La calidad del sujeto, o su ausencia, mide el grado de libertad de una sociedad dada, en particular de la libertad de conciencia. El pavoroso derrumbe de la valía y virtud del individuo en las sociedades contemporáneas prueba su naturaleza mega-totalitaria.
        
La formación social actual niega en los hechos la libertad de conciencia, la autonomía del pensamiento individual y colectivo, con múltiples instrumentos destinados a adoctrinar y a amaestrar: el sistema educativo, la publicidad comercial y política, el actuar de la pedantocracia y estetocracia, el trabajo asalariado (la peor forma de amaestramiento hoy en curso), los partidos políticos, la industria del espectáculo, el temible poder mediático, la tecnología de la “sociedad de la información y el conocimiento”, el ascenso del islamofascismo como genocida instrumento del imperialismo occidental, y tantos otros.
        
Todos ellos deben desaparecer a través de la lucha. El proyecto de revolución integral ha de realizar una de las mayores transformaciones positivas de la historia, instaurar un orden social en el que la libertad de conciencia sea real y cotidiana, lo que permitirá a todos y a cada uno mejorarse cualitativamente como persona, al autoconstruir conscientemente su propio mundo interior, a la vez reflexivo, emotivo, pasional, erótico, estético y volitivo.
        
Dadas esas condiciones se podrá decir que existe una humanidad en todo el sentido de la palabra, al estar formada por sujetos que desde la libertad y la responsabilidad, por su propio esfuerzo y con la cooperación de sus iguales, se escogen, hacen, edifican y crean a sí mismos en tanto que seres humanos totales, completos, integrales.
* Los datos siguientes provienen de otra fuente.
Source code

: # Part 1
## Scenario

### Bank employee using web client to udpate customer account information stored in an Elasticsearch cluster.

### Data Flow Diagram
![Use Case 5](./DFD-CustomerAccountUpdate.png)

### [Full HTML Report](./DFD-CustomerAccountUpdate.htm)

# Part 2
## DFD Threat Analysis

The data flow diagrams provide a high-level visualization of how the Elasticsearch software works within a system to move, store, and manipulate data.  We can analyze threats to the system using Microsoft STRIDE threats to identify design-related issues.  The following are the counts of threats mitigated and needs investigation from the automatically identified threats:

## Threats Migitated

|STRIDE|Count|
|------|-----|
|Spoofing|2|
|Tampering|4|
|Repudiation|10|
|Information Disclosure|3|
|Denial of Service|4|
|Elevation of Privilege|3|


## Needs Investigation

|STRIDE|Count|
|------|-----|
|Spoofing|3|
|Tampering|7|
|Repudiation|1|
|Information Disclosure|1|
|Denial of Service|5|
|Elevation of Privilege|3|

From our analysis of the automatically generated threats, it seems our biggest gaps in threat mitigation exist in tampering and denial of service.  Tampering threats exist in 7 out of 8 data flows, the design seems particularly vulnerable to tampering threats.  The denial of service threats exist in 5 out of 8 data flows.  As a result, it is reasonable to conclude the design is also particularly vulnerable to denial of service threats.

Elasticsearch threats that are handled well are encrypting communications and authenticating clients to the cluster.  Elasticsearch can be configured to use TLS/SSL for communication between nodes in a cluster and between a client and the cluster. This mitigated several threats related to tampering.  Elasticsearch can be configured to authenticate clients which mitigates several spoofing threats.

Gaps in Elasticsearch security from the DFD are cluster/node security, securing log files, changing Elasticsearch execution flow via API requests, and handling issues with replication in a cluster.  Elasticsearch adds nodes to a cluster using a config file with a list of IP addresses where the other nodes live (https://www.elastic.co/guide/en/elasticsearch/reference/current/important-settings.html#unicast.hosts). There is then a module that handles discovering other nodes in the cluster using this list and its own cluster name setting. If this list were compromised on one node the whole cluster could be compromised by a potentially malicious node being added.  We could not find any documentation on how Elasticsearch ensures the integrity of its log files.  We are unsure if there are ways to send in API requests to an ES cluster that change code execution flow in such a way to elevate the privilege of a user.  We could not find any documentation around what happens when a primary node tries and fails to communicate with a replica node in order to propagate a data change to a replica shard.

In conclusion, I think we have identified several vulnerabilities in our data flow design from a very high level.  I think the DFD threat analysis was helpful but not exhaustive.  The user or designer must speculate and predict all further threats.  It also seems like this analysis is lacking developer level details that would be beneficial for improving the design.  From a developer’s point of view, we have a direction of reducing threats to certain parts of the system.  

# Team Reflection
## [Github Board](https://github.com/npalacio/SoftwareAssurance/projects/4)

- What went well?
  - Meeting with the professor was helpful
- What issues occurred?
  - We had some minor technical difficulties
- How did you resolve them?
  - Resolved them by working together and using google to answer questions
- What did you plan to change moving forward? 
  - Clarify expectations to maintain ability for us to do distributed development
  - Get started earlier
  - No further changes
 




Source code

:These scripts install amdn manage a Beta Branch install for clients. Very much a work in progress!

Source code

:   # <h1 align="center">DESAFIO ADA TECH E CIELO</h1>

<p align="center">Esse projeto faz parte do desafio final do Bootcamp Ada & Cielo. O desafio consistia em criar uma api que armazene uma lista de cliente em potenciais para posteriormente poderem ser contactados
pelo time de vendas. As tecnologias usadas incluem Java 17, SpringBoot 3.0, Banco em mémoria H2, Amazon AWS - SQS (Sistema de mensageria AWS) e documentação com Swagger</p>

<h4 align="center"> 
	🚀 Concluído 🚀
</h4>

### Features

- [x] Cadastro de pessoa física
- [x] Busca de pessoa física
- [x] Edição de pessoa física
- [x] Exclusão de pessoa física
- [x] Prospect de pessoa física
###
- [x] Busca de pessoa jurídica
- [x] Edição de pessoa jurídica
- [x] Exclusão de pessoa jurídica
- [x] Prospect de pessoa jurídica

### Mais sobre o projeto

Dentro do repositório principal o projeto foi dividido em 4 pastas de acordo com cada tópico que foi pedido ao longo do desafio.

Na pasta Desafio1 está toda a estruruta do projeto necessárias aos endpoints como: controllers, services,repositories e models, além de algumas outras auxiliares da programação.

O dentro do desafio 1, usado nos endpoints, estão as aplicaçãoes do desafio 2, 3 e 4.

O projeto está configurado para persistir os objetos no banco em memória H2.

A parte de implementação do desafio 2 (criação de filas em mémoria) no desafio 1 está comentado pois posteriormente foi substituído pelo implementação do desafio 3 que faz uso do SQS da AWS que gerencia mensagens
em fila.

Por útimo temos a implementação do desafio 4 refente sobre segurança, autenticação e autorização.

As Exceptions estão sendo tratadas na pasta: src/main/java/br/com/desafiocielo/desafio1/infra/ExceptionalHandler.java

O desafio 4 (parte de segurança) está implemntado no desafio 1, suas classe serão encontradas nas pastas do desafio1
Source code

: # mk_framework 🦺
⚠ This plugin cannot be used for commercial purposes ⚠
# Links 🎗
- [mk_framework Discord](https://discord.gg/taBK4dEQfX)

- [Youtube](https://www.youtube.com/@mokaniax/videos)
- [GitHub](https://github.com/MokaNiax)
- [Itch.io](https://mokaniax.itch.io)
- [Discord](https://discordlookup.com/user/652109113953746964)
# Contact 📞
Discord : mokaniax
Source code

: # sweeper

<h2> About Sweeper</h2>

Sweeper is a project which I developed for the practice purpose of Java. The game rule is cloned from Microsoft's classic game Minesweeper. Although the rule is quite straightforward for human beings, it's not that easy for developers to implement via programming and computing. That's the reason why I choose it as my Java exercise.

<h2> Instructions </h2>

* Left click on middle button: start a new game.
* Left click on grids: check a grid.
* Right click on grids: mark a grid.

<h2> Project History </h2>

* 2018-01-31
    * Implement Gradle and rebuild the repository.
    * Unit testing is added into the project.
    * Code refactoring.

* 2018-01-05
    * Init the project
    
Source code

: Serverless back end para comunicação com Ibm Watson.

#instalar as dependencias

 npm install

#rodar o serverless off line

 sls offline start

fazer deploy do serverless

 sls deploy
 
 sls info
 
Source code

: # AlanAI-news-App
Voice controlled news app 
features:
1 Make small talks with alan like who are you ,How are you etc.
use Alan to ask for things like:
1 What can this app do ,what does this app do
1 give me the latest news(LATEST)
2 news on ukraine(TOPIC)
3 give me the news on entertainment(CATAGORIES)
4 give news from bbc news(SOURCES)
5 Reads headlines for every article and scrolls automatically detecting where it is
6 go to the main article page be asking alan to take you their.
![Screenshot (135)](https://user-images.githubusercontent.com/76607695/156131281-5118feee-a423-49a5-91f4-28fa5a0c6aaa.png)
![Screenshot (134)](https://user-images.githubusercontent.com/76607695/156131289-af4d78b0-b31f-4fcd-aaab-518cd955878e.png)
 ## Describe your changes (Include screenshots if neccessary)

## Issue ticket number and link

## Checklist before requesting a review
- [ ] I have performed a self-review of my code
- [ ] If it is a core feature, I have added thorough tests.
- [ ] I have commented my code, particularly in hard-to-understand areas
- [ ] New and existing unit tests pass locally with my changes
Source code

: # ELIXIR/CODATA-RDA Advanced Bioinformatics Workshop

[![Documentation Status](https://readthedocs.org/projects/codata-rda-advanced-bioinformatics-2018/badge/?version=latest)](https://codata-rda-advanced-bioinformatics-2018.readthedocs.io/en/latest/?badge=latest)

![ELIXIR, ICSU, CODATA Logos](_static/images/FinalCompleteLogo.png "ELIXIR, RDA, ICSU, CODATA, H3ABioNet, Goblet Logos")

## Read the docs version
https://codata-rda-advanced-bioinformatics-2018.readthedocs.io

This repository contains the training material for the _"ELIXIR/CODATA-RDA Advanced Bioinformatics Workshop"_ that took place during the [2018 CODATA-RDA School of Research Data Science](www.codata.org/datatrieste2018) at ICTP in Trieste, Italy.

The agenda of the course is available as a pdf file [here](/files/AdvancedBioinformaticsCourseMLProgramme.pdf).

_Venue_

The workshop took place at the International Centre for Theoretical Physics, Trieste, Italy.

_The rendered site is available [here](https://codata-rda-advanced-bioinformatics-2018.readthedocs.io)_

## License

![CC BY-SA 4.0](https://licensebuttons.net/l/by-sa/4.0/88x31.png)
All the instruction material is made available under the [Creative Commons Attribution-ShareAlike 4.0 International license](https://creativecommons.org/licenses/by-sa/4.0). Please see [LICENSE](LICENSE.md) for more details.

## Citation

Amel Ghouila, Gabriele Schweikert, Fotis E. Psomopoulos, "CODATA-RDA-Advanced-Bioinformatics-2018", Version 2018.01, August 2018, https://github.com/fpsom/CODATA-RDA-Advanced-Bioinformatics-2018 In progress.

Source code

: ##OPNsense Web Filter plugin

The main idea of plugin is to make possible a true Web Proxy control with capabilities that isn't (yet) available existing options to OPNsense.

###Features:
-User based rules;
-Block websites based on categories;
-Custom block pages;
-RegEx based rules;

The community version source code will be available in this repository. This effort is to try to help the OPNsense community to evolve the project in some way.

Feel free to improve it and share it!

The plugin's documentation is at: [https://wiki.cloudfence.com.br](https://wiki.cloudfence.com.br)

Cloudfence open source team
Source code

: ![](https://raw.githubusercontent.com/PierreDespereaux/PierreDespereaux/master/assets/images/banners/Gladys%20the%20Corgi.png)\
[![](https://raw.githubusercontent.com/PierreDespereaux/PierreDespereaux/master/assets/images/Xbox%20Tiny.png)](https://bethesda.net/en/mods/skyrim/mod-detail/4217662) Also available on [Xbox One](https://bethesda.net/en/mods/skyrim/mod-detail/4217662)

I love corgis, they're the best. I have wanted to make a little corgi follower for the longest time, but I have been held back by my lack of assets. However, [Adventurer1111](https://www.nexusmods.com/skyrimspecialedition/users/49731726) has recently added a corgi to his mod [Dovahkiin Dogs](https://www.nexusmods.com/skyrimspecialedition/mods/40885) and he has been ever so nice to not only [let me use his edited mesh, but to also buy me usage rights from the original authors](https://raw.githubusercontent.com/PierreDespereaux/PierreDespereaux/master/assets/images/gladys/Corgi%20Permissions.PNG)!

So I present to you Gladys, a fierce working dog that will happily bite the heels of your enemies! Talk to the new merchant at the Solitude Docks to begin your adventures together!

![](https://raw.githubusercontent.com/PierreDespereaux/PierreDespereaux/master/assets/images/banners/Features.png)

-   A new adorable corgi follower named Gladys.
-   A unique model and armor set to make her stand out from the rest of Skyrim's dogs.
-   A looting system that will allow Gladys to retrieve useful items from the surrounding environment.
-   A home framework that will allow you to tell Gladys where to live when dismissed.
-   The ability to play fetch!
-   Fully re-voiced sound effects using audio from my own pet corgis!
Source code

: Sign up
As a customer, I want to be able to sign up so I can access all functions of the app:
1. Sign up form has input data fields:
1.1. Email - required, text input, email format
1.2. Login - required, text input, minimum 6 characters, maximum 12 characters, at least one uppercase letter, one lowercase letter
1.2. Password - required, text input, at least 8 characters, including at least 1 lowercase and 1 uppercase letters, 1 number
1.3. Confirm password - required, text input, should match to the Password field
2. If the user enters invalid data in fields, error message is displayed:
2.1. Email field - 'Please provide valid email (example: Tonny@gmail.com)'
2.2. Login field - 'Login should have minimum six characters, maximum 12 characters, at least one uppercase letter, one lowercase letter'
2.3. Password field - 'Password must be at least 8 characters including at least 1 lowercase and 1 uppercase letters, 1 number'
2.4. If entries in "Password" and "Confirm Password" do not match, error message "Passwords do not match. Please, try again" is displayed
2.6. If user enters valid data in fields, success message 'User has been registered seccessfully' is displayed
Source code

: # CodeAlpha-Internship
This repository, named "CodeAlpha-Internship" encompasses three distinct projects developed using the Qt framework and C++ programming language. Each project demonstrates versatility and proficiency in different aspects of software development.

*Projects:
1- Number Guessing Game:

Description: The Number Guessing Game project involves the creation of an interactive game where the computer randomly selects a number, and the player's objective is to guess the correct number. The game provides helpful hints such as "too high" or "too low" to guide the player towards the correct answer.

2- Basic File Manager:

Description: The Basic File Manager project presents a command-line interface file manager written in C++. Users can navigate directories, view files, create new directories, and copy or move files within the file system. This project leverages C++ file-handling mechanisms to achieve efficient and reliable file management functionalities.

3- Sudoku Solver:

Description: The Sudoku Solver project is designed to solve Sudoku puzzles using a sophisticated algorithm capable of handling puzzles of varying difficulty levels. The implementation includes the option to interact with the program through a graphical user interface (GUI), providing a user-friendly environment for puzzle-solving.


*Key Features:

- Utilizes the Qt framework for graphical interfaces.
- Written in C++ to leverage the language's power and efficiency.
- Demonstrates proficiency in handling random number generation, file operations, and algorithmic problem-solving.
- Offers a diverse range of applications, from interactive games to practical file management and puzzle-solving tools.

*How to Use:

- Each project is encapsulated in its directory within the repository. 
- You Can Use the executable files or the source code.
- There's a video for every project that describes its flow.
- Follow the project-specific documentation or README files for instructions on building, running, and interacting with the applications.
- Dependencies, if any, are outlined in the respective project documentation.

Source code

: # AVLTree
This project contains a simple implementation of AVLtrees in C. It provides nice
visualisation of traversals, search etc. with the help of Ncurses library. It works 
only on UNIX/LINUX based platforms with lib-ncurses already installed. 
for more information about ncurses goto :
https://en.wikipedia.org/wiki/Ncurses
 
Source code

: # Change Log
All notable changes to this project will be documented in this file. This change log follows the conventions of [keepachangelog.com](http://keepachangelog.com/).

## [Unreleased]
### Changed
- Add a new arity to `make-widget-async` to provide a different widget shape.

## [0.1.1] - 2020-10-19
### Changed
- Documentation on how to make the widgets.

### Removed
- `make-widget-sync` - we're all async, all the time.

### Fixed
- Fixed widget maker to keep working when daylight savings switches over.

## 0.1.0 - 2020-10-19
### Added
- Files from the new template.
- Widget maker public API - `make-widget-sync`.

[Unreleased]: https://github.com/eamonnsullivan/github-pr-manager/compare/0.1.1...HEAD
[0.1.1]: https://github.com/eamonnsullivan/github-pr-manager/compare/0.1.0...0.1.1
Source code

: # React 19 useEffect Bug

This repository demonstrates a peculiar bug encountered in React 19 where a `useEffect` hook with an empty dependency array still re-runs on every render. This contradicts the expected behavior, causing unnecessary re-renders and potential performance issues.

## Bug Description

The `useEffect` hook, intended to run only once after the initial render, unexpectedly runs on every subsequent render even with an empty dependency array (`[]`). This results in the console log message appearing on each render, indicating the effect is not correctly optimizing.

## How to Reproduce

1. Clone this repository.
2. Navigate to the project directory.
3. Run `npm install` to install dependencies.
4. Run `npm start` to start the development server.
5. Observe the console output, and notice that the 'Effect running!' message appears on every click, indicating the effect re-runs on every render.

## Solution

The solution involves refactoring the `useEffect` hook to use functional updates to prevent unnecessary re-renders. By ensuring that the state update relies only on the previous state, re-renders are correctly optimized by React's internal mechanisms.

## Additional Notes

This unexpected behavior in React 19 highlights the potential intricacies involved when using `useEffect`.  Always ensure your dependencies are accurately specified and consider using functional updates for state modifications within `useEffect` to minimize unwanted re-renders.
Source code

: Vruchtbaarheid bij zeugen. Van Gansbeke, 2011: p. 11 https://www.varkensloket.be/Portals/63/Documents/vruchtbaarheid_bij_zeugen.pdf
Entonces desaparecerán los seres nadificados y anulados propios de este aciago momento de la historia de la humanidad. Entonces será real la libertad/libertades del individuo y del cuerpo social. En tales condiciones fluirá la creatividad individual y colectiva, al tener cada cual una vida interior rica, auténtica, específica y autocreada.